Govt ask cultural leaders to fight GBV, teenage pregnancies

Minister for Gender, Labour and Social Development, Betty Amongi. PHOTO/FILE

What you need to know:

  • Meanwhile, Kwar Adhola Moses Stephen Owor was elected COTLA Uganda chairperson to serve for the next four years.

Gender minister Betty Amongi has challenged leaders of various cultural institutions to spearhead the fight against rampant teenage pregnancies and violence against women across their kingdoms and chiefdoms.

While officiating as a chief guest at launch of the five-year strategic plan to fight violence against women and girls by the Council of Traditional Leaders in Africa (COTLA) in Kampala on Wednesday, Amongi emphasized that some cultural norms continue to undermine government efforts to elevate women.

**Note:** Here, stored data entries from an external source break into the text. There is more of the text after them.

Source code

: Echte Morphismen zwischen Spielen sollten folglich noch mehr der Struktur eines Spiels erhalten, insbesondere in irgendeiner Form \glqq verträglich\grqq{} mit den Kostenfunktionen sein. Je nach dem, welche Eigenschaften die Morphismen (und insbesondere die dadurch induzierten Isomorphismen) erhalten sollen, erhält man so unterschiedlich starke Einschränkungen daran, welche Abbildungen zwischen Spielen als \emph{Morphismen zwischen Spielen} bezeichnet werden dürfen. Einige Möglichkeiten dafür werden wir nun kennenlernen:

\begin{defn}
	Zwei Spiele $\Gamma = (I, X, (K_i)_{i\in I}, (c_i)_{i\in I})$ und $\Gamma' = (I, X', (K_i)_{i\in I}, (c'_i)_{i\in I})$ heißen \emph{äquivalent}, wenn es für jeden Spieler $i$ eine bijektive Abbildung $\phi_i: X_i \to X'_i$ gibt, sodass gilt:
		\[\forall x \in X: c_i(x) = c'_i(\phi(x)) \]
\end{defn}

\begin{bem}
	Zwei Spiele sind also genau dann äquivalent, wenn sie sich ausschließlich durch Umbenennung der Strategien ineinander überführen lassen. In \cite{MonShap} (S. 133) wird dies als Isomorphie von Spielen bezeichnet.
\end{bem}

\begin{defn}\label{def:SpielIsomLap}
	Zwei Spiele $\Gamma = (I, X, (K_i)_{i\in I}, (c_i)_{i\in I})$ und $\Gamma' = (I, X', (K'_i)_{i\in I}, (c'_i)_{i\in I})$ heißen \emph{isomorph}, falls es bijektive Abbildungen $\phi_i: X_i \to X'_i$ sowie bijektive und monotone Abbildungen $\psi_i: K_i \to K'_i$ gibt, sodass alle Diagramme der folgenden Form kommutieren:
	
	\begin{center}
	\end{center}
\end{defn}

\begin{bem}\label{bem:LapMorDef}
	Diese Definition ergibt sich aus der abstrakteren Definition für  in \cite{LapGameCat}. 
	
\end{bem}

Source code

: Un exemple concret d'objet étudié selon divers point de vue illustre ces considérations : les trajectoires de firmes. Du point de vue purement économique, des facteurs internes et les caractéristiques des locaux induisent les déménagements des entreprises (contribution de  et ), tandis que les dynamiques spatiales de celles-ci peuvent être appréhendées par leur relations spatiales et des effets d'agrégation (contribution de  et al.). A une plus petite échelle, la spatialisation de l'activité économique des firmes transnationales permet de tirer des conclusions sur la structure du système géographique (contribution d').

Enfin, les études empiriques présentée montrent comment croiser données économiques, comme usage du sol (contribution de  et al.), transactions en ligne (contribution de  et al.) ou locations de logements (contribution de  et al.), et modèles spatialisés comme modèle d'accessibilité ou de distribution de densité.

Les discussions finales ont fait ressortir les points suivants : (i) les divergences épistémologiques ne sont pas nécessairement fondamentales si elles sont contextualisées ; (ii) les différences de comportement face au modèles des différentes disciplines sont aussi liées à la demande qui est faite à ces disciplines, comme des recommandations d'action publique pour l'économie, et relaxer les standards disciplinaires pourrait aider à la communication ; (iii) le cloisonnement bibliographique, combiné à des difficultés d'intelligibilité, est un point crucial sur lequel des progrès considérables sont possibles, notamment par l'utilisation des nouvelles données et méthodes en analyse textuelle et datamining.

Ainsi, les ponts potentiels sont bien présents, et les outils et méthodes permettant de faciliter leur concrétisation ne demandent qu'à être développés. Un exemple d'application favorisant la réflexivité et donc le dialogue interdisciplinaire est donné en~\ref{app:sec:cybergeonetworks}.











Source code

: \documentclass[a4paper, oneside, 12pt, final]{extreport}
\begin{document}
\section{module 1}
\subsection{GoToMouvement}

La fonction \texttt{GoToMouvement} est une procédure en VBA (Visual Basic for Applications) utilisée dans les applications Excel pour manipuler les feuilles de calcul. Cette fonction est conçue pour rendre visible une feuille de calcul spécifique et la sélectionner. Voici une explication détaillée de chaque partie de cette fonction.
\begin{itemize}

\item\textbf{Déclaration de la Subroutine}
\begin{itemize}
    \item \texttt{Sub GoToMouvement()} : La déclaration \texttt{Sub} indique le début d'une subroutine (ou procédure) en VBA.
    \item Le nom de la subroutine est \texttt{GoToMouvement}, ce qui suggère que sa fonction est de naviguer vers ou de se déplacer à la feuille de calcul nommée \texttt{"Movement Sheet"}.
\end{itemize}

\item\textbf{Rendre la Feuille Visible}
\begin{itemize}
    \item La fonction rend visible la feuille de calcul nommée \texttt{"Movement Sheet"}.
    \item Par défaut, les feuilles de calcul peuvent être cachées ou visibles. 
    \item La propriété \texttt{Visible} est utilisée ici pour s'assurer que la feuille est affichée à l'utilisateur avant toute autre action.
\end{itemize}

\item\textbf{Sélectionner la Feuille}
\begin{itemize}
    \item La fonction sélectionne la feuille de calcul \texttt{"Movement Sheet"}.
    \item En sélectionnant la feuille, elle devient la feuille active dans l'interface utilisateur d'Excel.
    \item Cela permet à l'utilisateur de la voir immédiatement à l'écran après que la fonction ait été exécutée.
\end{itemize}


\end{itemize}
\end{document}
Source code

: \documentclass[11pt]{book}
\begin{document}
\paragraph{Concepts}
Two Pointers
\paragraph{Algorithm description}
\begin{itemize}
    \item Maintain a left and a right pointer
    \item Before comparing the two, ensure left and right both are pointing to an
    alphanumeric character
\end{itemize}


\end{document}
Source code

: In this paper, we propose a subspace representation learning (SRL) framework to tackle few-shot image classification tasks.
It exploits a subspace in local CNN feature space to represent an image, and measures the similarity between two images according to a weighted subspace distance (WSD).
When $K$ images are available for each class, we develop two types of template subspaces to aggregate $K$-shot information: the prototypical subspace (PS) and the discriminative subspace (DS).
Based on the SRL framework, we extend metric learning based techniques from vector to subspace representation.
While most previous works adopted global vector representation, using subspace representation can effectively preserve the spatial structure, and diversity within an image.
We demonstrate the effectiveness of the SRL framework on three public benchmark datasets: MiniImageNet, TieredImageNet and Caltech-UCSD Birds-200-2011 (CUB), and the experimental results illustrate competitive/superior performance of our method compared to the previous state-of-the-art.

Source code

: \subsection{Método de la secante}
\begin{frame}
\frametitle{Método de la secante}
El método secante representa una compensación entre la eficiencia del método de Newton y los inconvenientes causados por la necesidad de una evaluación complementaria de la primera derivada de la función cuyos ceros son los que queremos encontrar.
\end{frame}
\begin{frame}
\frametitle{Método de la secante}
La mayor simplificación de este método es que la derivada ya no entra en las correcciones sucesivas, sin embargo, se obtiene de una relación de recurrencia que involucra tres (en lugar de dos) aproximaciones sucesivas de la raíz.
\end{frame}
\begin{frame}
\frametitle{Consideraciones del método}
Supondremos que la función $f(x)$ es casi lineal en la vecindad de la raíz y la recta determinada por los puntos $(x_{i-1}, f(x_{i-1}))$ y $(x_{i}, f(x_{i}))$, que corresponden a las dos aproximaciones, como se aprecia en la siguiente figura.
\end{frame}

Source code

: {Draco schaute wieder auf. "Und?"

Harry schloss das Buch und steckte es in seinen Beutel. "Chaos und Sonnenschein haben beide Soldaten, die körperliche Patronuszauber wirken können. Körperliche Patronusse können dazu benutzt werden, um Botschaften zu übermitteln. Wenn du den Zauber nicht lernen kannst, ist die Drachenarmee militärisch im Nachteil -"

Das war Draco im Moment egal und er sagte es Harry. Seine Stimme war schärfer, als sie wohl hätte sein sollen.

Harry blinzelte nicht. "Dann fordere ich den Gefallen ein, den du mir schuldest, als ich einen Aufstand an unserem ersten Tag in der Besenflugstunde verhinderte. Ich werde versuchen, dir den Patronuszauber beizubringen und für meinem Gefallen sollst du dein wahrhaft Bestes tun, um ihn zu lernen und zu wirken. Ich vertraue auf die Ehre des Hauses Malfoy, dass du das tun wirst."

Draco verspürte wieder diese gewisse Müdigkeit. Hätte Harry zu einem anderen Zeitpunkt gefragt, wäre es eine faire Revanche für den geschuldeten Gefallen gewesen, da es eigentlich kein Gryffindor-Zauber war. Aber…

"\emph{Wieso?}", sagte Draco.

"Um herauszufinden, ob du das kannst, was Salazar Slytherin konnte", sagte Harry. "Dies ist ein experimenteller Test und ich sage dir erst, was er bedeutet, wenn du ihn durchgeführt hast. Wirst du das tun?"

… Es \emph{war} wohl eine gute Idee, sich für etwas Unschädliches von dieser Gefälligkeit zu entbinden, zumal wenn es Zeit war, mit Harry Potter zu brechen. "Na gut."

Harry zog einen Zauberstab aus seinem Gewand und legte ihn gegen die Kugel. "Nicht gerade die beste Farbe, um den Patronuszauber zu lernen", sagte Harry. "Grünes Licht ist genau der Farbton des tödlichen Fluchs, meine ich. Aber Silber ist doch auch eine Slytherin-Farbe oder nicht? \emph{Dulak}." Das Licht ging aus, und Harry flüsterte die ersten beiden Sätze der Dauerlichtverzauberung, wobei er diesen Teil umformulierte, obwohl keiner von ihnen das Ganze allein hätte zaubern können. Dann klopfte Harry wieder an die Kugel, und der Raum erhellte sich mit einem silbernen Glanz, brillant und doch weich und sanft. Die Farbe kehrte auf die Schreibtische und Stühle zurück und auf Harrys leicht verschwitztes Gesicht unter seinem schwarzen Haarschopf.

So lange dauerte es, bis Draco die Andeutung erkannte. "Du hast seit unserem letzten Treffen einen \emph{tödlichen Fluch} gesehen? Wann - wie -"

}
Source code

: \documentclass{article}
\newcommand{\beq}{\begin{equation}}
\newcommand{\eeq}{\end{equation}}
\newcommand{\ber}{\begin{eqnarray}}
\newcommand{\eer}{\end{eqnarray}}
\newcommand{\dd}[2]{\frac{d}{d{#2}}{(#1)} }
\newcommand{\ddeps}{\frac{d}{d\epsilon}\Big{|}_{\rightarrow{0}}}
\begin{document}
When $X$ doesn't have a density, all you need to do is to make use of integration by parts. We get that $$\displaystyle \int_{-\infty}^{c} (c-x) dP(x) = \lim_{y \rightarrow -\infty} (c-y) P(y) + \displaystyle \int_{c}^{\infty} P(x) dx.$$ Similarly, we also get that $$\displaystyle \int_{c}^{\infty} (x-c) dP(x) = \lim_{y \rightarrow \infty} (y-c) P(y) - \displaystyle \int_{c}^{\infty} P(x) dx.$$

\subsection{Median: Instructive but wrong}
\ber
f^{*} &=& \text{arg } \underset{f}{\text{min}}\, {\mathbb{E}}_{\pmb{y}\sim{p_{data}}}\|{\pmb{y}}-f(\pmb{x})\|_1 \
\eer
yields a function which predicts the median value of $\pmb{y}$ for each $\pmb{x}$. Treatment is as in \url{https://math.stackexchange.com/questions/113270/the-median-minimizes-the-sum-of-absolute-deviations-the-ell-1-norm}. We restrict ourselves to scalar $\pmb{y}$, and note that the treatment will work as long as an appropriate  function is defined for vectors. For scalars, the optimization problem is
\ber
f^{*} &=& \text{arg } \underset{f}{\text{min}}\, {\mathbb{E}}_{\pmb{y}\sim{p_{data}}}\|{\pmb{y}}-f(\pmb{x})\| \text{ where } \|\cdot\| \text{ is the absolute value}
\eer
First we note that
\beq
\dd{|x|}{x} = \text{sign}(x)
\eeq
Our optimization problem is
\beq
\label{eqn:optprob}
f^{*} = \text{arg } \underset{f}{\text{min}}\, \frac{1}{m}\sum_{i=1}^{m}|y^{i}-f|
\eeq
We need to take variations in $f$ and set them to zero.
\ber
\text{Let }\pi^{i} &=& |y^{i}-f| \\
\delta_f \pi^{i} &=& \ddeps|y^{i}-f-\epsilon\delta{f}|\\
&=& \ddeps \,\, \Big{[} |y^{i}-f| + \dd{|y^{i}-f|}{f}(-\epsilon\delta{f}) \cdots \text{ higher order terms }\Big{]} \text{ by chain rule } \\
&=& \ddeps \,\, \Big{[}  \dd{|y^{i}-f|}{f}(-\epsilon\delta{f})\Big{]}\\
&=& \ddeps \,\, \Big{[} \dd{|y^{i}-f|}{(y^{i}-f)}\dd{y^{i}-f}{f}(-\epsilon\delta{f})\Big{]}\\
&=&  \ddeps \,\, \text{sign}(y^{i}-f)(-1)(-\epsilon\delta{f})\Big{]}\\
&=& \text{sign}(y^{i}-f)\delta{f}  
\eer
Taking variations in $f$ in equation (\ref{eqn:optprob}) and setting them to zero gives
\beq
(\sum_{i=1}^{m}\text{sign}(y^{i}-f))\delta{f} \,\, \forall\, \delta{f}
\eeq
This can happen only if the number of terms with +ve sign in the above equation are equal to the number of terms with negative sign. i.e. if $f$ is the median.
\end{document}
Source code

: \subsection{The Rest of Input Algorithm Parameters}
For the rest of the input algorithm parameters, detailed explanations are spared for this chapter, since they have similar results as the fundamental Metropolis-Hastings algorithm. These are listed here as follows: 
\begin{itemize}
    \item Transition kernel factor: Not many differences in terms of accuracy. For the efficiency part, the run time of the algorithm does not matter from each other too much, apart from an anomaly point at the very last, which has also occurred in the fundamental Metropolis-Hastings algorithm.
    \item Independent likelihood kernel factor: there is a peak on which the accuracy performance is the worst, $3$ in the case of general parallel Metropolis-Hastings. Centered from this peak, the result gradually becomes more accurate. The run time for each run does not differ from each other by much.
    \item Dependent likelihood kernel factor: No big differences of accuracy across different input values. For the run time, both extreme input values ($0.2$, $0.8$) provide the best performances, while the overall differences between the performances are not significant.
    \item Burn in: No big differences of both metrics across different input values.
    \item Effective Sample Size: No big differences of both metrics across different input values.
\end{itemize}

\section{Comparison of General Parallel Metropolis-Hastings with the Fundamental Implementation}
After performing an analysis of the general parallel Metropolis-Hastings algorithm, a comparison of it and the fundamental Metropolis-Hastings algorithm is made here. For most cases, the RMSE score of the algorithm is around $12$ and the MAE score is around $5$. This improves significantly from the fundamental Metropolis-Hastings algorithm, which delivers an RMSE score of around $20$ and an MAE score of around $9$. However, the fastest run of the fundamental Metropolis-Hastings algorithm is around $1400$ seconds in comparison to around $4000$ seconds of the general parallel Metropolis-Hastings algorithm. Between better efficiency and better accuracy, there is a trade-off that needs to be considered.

“I find culture as the major impediment to women's empowerment. For the next five years, we want to see the operationalization of this strategic plan through tackling violence against women and girls,” she added.

Statistics from the United Nations Population Fund (UNPA) indicate that at least 32, 000 teenagers got pregnant every month in Uganda between 2020 and 2021- during the Covid-19 pandemic when schools were closed.

Additionally, the 2020 survey on violence against women and girls by Uganda Bureau of Statistics (UBOS) established that 95 per cent of Ugandan women and girls experienced physical or sexual violence or both.

Such statistics have since forced cultural leaders, through their umbrella body known as COTLA, to launch the strategic plan which aims to advocate for laws and policies to eliminate forced marriages, female Genital Mutilation (FGM) and other harmful practices.

“All leaders under COTLA shall also prevent and respond to negative social norms and practices that are fuelling the abuse of women and girls,” their plan reads in part.

Speaking on behalf of Ugandan kings, Acholi Paramount Chief Rwot David Achana II accused development partners, including government, of sidelining cultural institutions in the implementation of the efforts to fight against Gender Based Violence (GBV).

“We have structures that spread to the lowest family units and our centuries old principles and values that promote humaneness,” Rwot Achana II noted before he called for “harnessing positive cultural norms to end all forms of violence against women and girls.”

Rwot Achana II further pledged COTLA’s commitment to work with stakeholders to ensire equity for all.

Meanwhile, during the same gathering, Kwar Adhola Moses Stephen Owor was elected COTLA Uganda chairperson to serve for the next four years.

Themed ‘Harnessing cultural resources and partnerships to end violence women and girls,’ Wednesday’s strategic plan launch attracted cultural leaders from the 17 gazetted cultural institutions in Uganda.